Data extracted from a collection:
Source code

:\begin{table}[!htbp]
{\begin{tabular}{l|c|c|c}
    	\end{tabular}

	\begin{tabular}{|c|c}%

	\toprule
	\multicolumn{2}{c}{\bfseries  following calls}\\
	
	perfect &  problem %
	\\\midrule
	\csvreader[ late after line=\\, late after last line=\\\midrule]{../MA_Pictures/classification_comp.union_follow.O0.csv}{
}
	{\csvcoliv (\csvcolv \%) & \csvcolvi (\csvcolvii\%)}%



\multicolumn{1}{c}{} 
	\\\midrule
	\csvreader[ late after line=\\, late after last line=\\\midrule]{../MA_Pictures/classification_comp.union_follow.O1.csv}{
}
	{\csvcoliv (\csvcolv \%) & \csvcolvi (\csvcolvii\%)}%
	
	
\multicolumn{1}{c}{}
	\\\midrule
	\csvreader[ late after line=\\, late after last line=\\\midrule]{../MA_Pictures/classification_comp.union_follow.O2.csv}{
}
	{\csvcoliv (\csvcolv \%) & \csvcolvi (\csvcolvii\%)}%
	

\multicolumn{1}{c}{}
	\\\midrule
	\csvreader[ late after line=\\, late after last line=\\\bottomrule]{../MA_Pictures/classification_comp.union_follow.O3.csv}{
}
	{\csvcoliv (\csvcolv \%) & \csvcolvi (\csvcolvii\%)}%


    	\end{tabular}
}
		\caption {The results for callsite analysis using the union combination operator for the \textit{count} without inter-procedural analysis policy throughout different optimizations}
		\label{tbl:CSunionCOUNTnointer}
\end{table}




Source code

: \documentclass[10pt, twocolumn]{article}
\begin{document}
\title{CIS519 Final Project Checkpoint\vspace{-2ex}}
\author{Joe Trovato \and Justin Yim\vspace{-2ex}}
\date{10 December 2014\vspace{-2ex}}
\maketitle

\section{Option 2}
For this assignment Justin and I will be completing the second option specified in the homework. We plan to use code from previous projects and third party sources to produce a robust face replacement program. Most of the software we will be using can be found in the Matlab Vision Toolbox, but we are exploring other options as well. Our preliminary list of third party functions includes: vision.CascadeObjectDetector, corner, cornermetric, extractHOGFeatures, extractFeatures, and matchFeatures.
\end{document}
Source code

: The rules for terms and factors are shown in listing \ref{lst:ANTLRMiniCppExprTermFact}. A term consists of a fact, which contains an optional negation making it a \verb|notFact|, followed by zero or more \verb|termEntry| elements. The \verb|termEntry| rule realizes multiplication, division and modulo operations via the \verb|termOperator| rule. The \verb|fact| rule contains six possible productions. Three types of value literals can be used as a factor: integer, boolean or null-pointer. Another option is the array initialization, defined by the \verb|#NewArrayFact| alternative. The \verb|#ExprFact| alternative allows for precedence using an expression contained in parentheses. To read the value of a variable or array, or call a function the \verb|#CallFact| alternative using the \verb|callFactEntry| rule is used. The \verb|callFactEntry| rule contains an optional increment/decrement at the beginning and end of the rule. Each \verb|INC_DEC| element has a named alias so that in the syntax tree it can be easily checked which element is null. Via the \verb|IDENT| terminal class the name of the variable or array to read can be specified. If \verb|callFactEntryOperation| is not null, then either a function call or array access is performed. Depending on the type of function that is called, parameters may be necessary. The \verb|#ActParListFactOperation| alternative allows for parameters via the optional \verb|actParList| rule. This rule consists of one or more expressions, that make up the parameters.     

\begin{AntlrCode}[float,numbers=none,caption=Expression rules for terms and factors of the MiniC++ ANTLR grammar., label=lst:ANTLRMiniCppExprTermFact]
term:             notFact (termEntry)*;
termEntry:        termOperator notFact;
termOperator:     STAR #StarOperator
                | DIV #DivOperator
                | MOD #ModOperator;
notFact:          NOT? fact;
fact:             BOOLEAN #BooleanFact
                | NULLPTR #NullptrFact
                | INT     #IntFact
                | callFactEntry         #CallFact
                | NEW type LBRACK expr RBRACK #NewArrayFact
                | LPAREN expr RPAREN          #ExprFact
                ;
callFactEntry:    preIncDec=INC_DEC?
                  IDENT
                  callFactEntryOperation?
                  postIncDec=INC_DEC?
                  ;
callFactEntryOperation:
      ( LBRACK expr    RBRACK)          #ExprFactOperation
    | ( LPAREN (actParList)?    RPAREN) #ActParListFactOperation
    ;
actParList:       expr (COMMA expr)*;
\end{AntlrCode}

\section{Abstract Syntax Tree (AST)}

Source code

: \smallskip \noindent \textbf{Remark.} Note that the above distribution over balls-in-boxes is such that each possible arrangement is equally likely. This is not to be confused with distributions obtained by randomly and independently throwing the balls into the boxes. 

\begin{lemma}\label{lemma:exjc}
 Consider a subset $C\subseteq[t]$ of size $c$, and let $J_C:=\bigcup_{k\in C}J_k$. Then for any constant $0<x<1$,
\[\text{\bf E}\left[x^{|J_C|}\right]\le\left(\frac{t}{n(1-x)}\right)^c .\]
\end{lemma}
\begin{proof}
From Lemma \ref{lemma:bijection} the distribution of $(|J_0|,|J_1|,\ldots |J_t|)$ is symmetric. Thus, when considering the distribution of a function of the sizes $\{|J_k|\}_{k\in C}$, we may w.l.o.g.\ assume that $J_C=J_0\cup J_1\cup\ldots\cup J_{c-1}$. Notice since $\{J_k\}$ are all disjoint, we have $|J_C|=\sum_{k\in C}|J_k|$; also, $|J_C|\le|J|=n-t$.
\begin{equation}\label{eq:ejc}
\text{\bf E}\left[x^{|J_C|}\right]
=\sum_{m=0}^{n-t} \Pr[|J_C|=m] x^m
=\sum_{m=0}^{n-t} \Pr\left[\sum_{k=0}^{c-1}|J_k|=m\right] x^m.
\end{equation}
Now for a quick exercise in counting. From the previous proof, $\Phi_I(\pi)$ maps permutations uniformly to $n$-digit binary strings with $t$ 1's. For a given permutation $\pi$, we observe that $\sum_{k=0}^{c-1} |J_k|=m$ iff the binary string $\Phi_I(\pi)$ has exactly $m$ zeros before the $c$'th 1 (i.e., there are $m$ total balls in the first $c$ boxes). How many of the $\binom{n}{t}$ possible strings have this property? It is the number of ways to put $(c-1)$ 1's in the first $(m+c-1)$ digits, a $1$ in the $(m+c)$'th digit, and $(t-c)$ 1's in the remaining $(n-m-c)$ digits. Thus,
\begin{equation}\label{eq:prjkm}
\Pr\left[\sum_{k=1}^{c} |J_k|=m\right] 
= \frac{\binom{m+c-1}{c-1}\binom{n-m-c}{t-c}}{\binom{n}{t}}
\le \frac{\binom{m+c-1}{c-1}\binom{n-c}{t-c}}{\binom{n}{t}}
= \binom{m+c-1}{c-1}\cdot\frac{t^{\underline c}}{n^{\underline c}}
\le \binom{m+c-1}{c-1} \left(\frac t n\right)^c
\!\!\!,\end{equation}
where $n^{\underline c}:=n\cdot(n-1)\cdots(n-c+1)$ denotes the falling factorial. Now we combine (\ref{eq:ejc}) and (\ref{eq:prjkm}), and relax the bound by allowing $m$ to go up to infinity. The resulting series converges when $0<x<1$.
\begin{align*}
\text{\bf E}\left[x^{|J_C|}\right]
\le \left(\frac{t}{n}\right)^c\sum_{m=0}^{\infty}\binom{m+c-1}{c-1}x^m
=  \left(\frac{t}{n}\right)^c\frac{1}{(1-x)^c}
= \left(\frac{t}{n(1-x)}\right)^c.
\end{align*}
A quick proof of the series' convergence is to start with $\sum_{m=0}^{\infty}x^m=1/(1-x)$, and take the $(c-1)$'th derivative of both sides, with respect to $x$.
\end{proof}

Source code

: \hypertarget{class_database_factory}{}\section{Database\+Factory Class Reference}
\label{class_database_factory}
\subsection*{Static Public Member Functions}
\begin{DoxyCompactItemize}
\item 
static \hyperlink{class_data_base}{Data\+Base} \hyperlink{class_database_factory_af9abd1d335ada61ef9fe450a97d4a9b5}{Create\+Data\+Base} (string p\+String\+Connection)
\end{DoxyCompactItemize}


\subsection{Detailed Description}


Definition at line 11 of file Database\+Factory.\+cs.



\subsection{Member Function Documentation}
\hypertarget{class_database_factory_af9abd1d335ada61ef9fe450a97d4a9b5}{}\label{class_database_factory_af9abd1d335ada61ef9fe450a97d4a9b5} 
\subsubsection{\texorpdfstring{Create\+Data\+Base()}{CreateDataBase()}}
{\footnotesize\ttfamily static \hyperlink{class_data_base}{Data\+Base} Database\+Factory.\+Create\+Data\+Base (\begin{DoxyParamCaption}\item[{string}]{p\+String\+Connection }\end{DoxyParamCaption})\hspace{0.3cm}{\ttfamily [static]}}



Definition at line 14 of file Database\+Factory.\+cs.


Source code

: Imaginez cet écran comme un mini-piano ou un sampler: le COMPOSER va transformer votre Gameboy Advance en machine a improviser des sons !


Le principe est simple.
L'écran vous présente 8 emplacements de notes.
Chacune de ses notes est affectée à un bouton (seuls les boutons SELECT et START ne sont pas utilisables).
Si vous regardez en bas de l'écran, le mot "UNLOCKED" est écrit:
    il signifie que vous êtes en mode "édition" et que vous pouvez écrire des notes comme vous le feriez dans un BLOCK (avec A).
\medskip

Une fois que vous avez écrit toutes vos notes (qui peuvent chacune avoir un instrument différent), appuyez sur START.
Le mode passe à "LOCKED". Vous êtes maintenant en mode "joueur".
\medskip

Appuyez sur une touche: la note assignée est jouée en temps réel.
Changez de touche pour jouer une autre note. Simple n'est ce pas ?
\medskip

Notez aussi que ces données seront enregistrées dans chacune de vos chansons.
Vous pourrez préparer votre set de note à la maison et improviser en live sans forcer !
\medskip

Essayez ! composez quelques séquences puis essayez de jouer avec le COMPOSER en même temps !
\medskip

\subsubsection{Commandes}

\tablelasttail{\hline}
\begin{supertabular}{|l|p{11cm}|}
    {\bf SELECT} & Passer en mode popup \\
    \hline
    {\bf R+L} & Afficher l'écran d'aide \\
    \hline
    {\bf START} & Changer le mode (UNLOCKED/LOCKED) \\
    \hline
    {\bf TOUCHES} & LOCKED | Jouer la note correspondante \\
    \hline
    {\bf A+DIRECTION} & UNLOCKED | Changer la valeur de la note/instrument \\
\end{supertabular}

### The problem:
From the entries above, write out only the lines starting at the line that holds "Definition at line 14" and ending at the line that holds "Le principe est simple.", keeping both and matching them exactly.

### Result of this exercise:
Definition at line 14 of file Database\+Factory.\+cs.


Source code

: Imaginez cet écran comme un mini-piano ou un sampler: le COMPOSER va transformer votre Gameboy Advance en machine a improviser des sons !


Le principe est simple.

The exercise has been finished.